§ **Work task**
Would you repeat each of the lines below exactly?

BEGIN

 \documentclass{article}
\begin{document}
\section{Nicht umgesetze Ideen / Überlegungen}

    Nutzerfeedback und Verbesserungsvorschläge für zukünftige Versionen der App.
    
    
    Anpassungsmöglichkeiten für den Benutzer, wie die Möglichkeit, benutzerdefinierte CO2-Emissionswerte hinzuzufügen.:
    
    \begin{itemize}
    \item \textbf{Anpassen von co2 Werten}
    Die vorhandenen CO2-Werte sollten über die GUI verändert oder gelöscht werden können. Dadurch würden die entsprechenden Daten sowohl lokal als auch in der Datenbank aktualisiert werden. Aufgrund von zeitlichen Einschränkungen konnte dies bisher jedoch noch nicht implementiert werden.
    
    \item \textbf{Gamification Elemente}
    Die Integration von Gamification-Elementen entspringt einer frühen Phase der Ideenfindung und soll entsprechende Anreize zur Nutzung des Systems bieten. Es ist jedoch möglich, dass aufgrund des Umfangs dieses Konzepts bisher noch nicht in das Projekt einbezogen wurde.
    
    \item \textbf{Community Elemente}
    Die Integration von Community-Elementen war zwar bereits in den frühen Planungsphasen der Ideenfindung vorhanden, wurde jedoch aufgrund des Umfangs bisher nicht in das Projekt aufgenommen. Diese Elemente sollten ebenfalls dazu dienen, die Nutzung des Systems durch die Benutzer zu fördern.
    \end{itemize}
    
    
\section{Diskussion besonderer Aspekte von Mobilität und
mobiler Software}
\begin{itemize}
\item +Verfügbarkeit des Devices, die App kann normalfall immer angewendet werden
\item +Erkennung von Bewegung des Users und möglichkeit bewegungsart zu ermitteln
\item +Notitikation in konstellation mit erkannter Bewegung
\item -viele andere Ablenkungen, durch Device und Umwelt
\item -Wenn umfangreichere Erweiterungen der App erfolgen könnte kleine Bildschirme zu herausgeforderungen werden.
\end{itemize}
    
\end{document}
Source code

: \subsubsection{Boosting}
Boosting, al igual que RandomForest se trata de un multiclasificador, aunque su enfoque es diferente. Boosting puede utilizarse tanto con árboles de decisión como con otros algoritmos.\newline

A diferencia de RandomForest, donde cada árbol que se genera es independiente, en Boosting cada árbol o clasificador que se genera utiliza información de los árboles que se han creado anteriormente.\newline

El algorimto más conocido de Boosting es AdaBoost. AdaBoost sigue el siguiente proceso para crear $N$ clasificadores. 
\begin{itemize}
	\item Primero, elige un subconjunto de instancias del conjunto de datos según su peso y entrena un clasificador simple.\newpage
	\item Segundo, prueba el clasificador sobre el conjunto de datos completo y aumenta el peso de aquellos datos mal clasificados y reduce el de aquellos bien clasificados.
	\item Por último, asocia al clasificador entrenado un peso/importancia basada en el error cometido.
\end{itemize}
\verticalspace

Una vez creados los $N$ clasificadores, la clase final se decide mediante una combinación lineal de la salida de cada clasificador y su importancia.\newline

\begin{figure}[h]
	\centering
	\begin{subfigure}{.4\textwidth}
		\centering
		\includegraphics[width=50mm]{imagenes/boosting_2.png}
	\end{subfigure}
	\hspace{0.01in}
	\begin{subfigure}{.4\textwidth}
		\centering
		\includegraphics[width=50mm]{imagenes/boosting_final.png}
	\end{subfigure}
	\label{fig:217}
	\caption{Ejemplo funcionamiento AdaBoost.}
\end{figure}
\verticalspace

END

§ **Your solution**
 \documentclass{article}
\begin{document}
\section{Nicht umgesetze Ideen / Überlegungen}

    Nutzerfeedback und Verbesserungsvorschläge für zukünftige Versionen der App.
    
    
    Anpassungsmöglichkeiten für den Benutzer, wie die Möglichkeit, benutzerdefinierte CO2-Emissionswerte hinzuzufügen.:
    
    \begin{itemize}
    \item \textbf{Anpassen von co2 Werten}
    Die vorhandenen CO2-Werte sollten über die GUI verändert oder gelöscht werden können. Dadurch würden die entsprechenden Daten sowohl lokal als auch in der Datenbank aktualisiert werden. Aufgrund von zeitlichen Einschränkungen konnte dies bisher jedoch noch nicht implementiert werden.
    
    \item \textbf{Gamification Elemente}
    Die Integration von Gamification-Elementen entspringt einer frühen Phase der Ideenfindung und soll entsprechende Anreize zur Nutzung des Systems bieten. Es ist jedoch möglich, dass aufgrund des Umfangs dieses Konzepts bisher noch nicht in das Projekt einbezogen wurde.
    
    \item \textbf{Community Elemente}
    Die Integration von Community-Elementen war zwar bereits in den frühen Planungsphasen der Ideenfindung vorhanden, wurde jedoch aufgrund des Umfangs bisher nicht in das Projekt aufgenommen. Diese Elemente sollten ebenfalls dazu dienen, die Nutzung des Systems durch die Benutzer zu fördern.
    \end{itemize}
    
    
\section{Diskussion besonderer Aspekte von Mobilität und
mobiler Software}
\begin{itemize}
\item +Verfügbarkeit des Devices, die App kann normalfall immer angewendet werden
\item +Erkennung von Bewegung des Users und möglichkeit bewegungsart zu ermitteln
\item +Notitikation in konstellation mit erkannter Bewegung
\item -viele andere Ablenkungen, durch Device und Umwelt
\item -Wenn umfangreichere Erweiterungen der App erfolgen könnte kleine Bildschirme zu herausgeforderungen werden.
\end{itemize}
    
\end{document}
Source code

: \subsubsection{Boosting}
Boosting, al igual que RandomForest se trata de un multiclasificador, aunque su enfoque es diferente. Boosting puede utilizarse tanto con árboles de decisión como con otros algoritmos.\newline

A diferencia de RandomForest, donde cada árbol que se genera es independiente, en Boosting cada árbol o clasificador que se genera utiliza información de los árboles que se han creado anteriormente.\newline

El algorimto más conocido de Boosting es AdaBoost. AdaBoost sigue el siguiente proceso para crear $N$ clasificadores. 
\begin{itemize}
	\item Primero, elige un subconjunto de instancias del conjunto de datos según su peso y entrena un clasificador simple.\newpage
	\item Segundo, prueba el clasificador sobre el conjunto de datos completo y aumenta el peso de aquellos datos mal clasificados y reduce el de aquellos bien clasificados.
	\item Por último, asocia al clasificador entrenado un peso/importancia basada en el error cometido.
\end{itemize}
\verticalspace

Una vez creados los $N$ clasificadores, la clase final se decide mediante una combinación lineal de la salida de cada clasificador y su importancia.\newline

\begin{figure}[h]
	\centering
	\begin{subfigure}{.4\textwidth}
		\centering
		\includegraphics[width=50mm]{imagenes/boosting_2.png}
	\end{subfigure}
	\hspace{0.01in}
	\begin{subfigure}{.4\textwidth}
		\centering
		\includegraphics[width=50mm]{imagenes/boosting_final.png}
	\end{subfigure}
	\label{fig:217}
	\caption{Ejemplo funcionamiento AdaBoost.}
\end{figure}
\verticalspace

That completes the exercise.